Stored data entries:
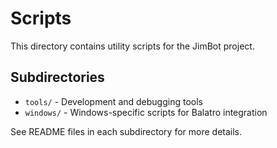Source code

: # Scripts

This directory contains utility scripts for the JimBot project.

## Subdirectories

- `tools/` - Development and debugging tools
- `windows/` - Windows-specific scripts for Balatro integration

See README files in each subdirectory for more details.
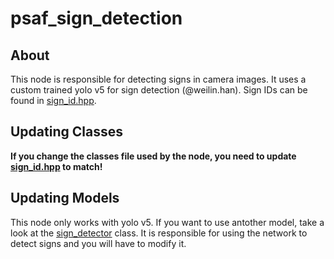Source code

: # psaf_sign_detection

## About

This node is responsible for detecting signs in camera images.
It uses a custom trained yolo v5 for sign detection (@weilin.han).
Sign IDs can be found in [sign_id.hpp](./include/psaf_sign_detection/sign_id.hpp).

## **Updating Classes**

**If you change the classes file used by the node, you need to update [sign_id.hpp](./include/psaf_sign_detection/sign_id.hpp) to match!**

## **Updating Models**

This node only works with yolo v5.
If you want to use antother model, take a look at the [sign_detector](./include/psaf_sign_detection/sign_detector.hpp) class.
It is responsible for using the network to detect signs and you will have to modify it.
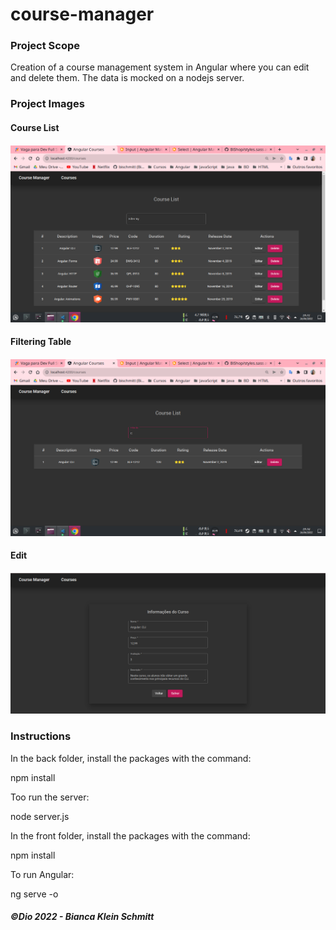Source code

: # course-manager

<h3>Project Scope</h3>

<p>Creation of a course management system in Angular where you can edit and delete them. The data is mocked on a nodejs server.</p>

<h3>Project Images</h3>
<h4>Course List<h4>
  <img src='front/src/assets/img/README-images/course-manager.png'>

<h4>Filtering Table<h4>
  <img src='front/src/assets/img/README-images/course-manager-filter.png'>

<h4>Edit<h4>
  <img src='front/src/assets/img/README-images/course-manager-edit.png'>

<h3>Instructions</h3>
<p>In the back folder, install the packages with the command:</p>
<p>npm install</p>
<p>Too run the server:</p>
<p>node server.js</p>

<p>In the front folder, install the packages with the command:</p>
<p>npm install</p>
<p>To run Angular:</p>
<p>ng serve -o</p>

<h5>©Dio 2022 - Bianca Klein Schmitt</h5>
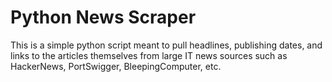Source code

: # Python News Scraper

This is a simple python script meant to pull headlines, publishing dates, and links to the articles themselves from large IT news sources such as HackerNews, PortSwigger, BleepingComputer, etc.
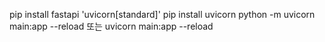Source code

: pip install fastapi 'uvicorn[standard]'
pip install uvicorn
python -m uvicorn main:app --reload
또는 uvicorn main:app --reload
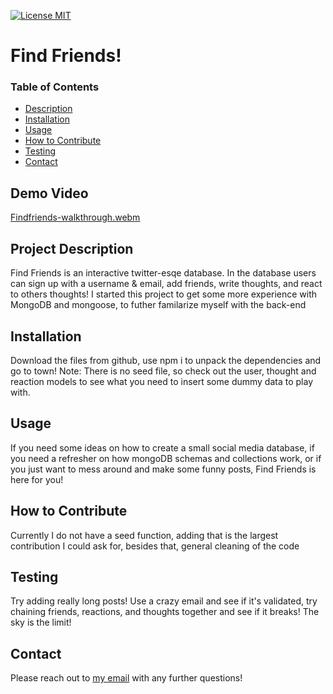 [![License MIT](https://img.shields.io/badge/license-MIT-green)](https://choosealicense.com/licenses/mit/)

  # Find Friends!

  ### Table of Contents 
  - [Description](#project-description)
  - [Installation](#installation)
  - [Usage](#usage)
  - [How to Contribute](#how-to-contribute)
  - [Testing](#testing)
  - [Contact](#contact)

  ## Demo Video
  [Findfriends-walkthrough.webm](https://github.com/Shadowasders/Find-Friends/assets/99014955/5774cfa6-bf96-462c-94a5-a0f187ae920e)


  ## Project Description
  Find Friends is an interactive twitter-esqe database. In the database users can sign up with a username & email, add friends, write thoughts, and react to others thoughts! I started this project to get some more experience with MongoDB and mongoose, to futher familarize myself with the back-end

  ## Installation
  Download the files from github, use npm i to unpack the dependencies and go to town! Note: There is no seed file, so check out the user, thought and reaction models to see what you need to insert some dummy data to play with.

  ## Usage
  If you need some ideas on how to create a small social media database, if you need a refresher on how mongoDB schemas and collections work, or if you just want to mess around and make some funny posts, Find Friends is here for you!

  ## How to Contribute
  Currently I do not have a seed function, adding that is the largest contribution I could ask for, besides that, general cleaning of the code

  ## Testing
  Try adding really long posts! Use a crazy email and see if it's validated, try chaining friends, reactions, and thoughts together and see if it breaks! The sky is the limit!

  ## Contact
  Please reach out to [my email](mailto:aubreyasdersmckinney@gmail.com) with any further questions!

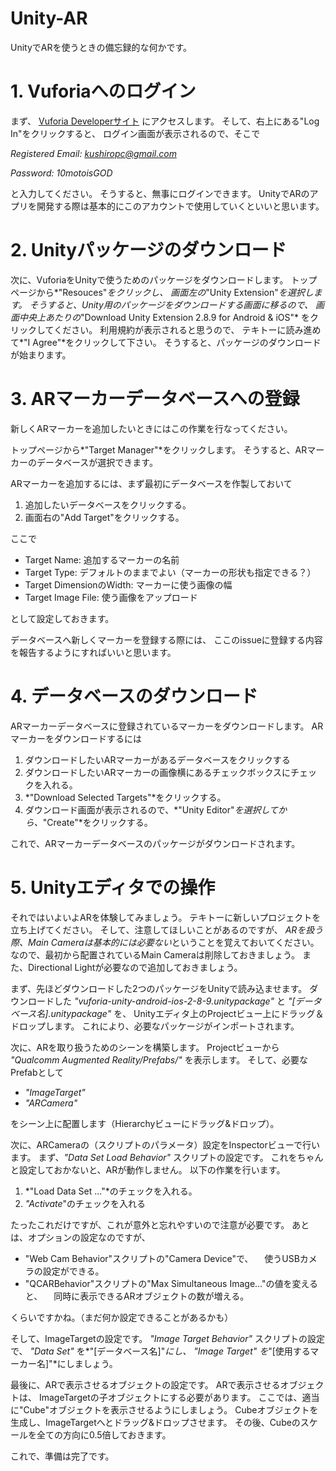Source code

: Unity-AR
========

UnityでARを使うときの備忘録的な何かです。

# 1. Vuforiaへのログイン
まず、
[Vuforia Developerサイト](https://developer.vuforia.com "vuforia")
にアクセスします。
そして、右上にある"Log In"をクリックすると、
ログイン画面が表示されるので、そこで

*Registered Email: kushiropc@gmail.com*

*Password: 10motoisGOD*

と入力してください。
そうすると、無事にログインできます。
UnityでARのアプリを開発する際は基本的にこのアカウントで使用していくといいと思います。
 
# 2. Unityパッケージのダウンロード
次に、VuforiaをUnityで使うためのパッケージをダウンロードします。
トップページから*"Resouces"*をクリックし、
画面左の*"Unity Extension"*を選択します。
そうすると、Unity用のパッケージをダウンロードする画面に移るので、
画面中央上あたりの*"Download Unity Extension 2.8.9 for Android & iOS"*
をクリックしてください。
利用規約が表示されると思うので、
テキトーに読み進めて*"I Agree"*をクリックして下さい。
そうすると、パッケージのダウンロードが始まります。
 
# 3. ARマーカーデータベースへの登録
新しくARマーカーを追加したいときにはこの作業を行なってください。

トップページから*"Target Manager"*をクリックします。
そうすると、ARマーカーのデータベースが選択できます。

ARマーカーを追加するには、まず最初にデータベースを作製しておいて

1. 追加したいデータベースをクリックする。
2. 画面右の"Add Target"をクリックする。

ここで

* Target Name: 追加するマーカーの名前
* Target Type: デフォルトのままでよい（マーカーの形状も指定できる？）
* Target DimensionのWidth: マーカーに使う画像の幅
* Target Image File: 使う画像をアップロード

として設定しておきます。
 
データベースへ新しくマーカーを登録する際には、
ここのissueに登録する内容を報告するようにすればいいと思います。
 
# 4. データベースのダウンロード
ARマーカーデータベースに登録されているマーカーをダウンロードします。
ARマーカーをダウンロードするには

1. ダウンロードしたいARマーカーがあるデータベースをクリックする
2. ダウンロードしたいARマーカーの画像横にあるチェックボックスにチェックを入れる。
3. *"Download Selected Targets"*をクリックする。
4. ダウンロード画面が表示されるので、*"Unity Editor"*を選択してから、*"Create"*をクリックする。

これで、ARマーカーデータベースのパッケージがダウンロードされます。
 
# 5. Unityエディタでの操作
それではいよいよARを体験してみましょう。
テキトーに新しいプロジェクトを立ち上げてください。
そして、注意してほしいことがあるのですが、
*ARを扱う際、Main Cameraは基本的には必要ない*ということを覚えておいてください。
なので、最初から配置されているMain Cameraは削除しておきましょう。
また、Directional Lightが必要なので追加しておきましょう。
 
まず、先ほどダウンロードした2つのパッケージをUnityで読み込ませます。
ダウンロードした
*"vuforia-unity-android-ios-2-8-9.unitypackage"* と
*"[データベース名].unitypackage"* を、
Unityエディタ上のProjectビュー上にドラッグ＆ドロップします。
これにより、必要なパッケージがインポートされます。
 
次に、ARを取り扱うためのシーンを構築します。
Projectビューから
*"Qualcomm Augmented Reality/Prefabs/"*
を表示します。
そして、必要なPrefabとして

* *"ImageTarget"*
* *"ARCamera"*

をシーン上に配置します（Hierarchyビューにドラッグ&ドロップ）。
 
次に、ARCameraの（スクリプトのパラメータ）設定をInspectorビューで行います。
まず、*"Data Set Load Behavior"* スクリプトの設定です。
これをちゃんと設定しておかないと、ARが動作しません。
以下の作業を行います。

1. *"Load Data Set ..."*のチェックを入れる。
2. *"Activate*"のチェックを入れる

たったこれだけですが、これが意外と忘れやすいので注意が必要です。
あとは、オプションの設定なのですが、

* "Web Cam Behavior"スクリプトの"Camera Device"で、
　使うUSBカメラの設定ができる。
* "QCARBehavior"スクリプトの"Max Simultaneous Image..."の値を変えると、
　同時に表示できるARオブジェクトの数が増える。

くらいですかね。（まだ何か設定できることがあるかも）
 
そして、ImageTargetの設定です。
*"Image Target Behavior"* スクリプトの設定で、
*"Data Set"* を*"[データベース名]"*にし、
*"Image Target"* を*"[使用するマーカー名]"*にしましょう。
 
最後に、ARで表示させるオブジェクトの設定です。
ARで表示させるオブジェクトは、
ImageTargetの子オブジェクトにする必要があります。
ここでは、適当に"Cube"オブジェクトを表示させるようにしましょう。
Cubeオブジェクトを生成し、ImageTargetへとドラッグ&ドロップさせます。
その後、Cubeのスケールを全ての方向に0.5倍しておきます。
 
これで、準備は完了です。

Your goal :: Each line in the data that holds the string "Table" must be returned.

Finished exercise ::
<h4>Filtering Table<h4>
  ### Table of Contents 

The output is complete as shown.